Governments today simply press a button on a computer keyboard to create more money. There is no underlying value.
Accordingly, there is no true distinction between cryptocurrencies and Fiat currencies in terms of provenance (that is, in terms of how they spring into existence).
The only real differences between them are that decentralised currencies cannot be controlled or expropriated by bankrupt governments (the Greek Government bank grab is perhaps the best example of a government simply announcing that they were taking bank customer' money, that it had been expropriated and there was no more to be said about it).
Cryptocurrencies are new, more volatile, more prone via exchanges and wallets to hacking (if proper precautions are not taken such as two factor authentication protection etc) but they are nonetheless orders of magnitude more efficient, more private, and so much safer in real terms (if you get your online security in order) than Fiat currencies.
Both spring into existence from nowhere, but crytocurrencies are in almost every sense better.

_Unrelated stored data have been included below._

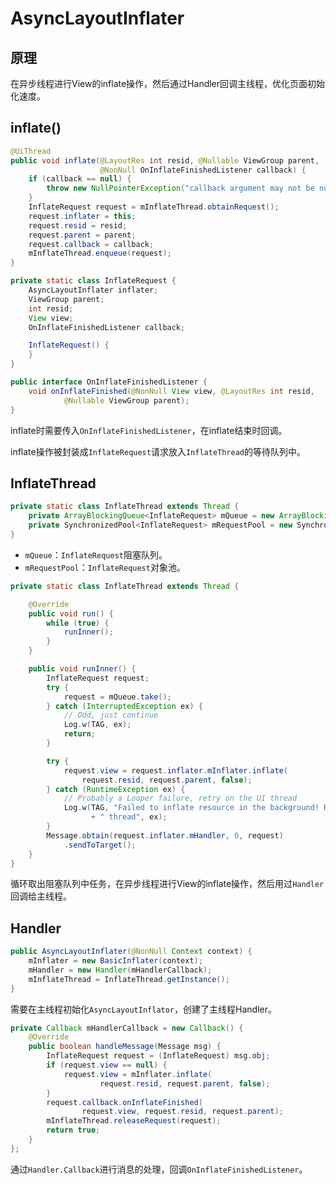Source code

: # AsyncLayoutInflater

## 原理

在异步线程进行View的inflate操作，然后通过Handler回调主线程，优化页面初始化速度。



## inflate()

```java
@UiThread
public void inflate(@LayoutRes int resid, @Nullable ViewGroup parent,
                    @NonNull OnInflateFinishedListener callback) {
    if (callback == null) {
        throw new NullPointerException("callback argument may not be null!");
    }
    InflateRequest request = mInflateThread.obtainRequest();
    request.inflater = this;
    request.resid = resid;
    request.parent = parent;
    request.callback = callback;
    mInflateThread.enqueue(request);
}

private static class InflateRequest {
    AsyncLayoutInflater inflater;
    ViewGroup parent;
    int resid;
    View view;
    OnInflateFinishedListener callback;

    InflateRequest() {
    }
}

public interface OnInflateFinishedListener {
    void onInflateFinished(@NonNull View view, @LayoutRes int resid,
            @Nullable ViewGroup parent);
}
```

inflate时需要传入`OnInflateFinishedListener`，在inflate结束时回调。

inflate操作被封装成`InflateRequest`请求放入`InflateThread`的等待队列中。



## InflateThread

```java
private static class InflateThread extends Thread {
    private ArrayBlockingQueue<InflateRequest> mQueue = new ArrayBlockingQueue<>(10);
    private SynchronizedPool<InflateRequest> mRequestPool = new SynchronizedPool<>(10);
}
```

* `mQueue`：`InflateRequest`阻塞队列。
* `mRequestPool`：`InflateRequest`对象池。

```java
private static class InflateThread extends Thread {

    @Override
    public void run() {
        while (true) {
            runInner();
        }
    }

    public void runInner() {
        InflateRequest request;
        try {
            request = mQueue.take();
        } catch (InterruptedException ex) {
            // Odd, just continue
            Log.w(TAG, ex);
            return;
        }

        try {
            request.view = request.inflater.mInflater.inflate(
                request.resid, request.parent, false);
        } catch (RuntimeException ex) {
            // Probably a Looper failure, retry on the UI thread
            Log.w(TAG, "Failed to inflate resource in the background! Retrying on the UI"
                  + " thread", ex);
        }
        Message.obtain(request.inflater.mHandler, 0, request)
            .sendToTarget();
    }
}
```

循环取出阻塞队列中任务，在异步线程进行View的inflate操作，然后用过`Handler`回调给主线程。



## Handler

```java
public AsyncLayoutInflater(@NonNull Context context) {
    mInflater = new BasicInflater(context);
    mHandler = new Handler(mHandlerCallback);
    mInflateThread = InflateThread.getInstance();
}
```

需要在主线程初始化`AsyncLayoutInflator`，创建了主线程Handler。

```java
private Callback mHandlerCallback = new Callback() {
    @Override
    public boolean handleMessage(Message msg) {
        InflateRequest request = (InflateRequest) msg.obj;
        if (request.view == null) {
            request.view = mInflater.inflate(
                    request.resid, request.parent, false);
        }
        request.callback.onInflateFinished(
                request.view, request.resid, request.parent);
        mInflateThread.releaseRequest(request);
        return true;
    }
};
```

通过`Handler.Callback`进行消息的处理，回调`OnInflateFinishedListener`。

They arise from the perfection of mathematics (unlike Fiat currencies, which come into being because governments and opposition parties, all of which are ultimately sponsored and therefore controlled by competing business interests (whether they are Republicans or Democrats, Labour or Conservative) decide its time to print more money( normally because the money supply is running out, itself an inevitable consequence of interest and debt). Unattractive stuff that leads to bank bail outs (again, because political parties, whether they are in power or merely in opposition, are different from another only to the extent they represent different business interests - all else is a side show reflecting the inherent prejudices of their primary voting base- hence the bank bail outs were universally popular (with politicians).
Major Banks were in trouble. It did not really matter any more whether they had sponsored the Republicans or the Democrats or the Conservatives or Labour. Politicians from all parties for the most part acted in unison (to protect their sponsors).
If that is correct, bank bail outs were a political inevitability everywhere.
I will not exhaust myself explaining it further. The Buffet school are wrong if they challenge the idea that everything ultimately arises from nothing, most particularly money.
But the second objection of the Buffet school (concerning cryptocurrency derivatives) is entirely valid. Unless Bitshares x are linked directly or indirectly with underlying primary assets, cryptocurrency derivatives cannot work. I have every confidence that this can be acheived, in which event, DACs represent a disruptive new technology.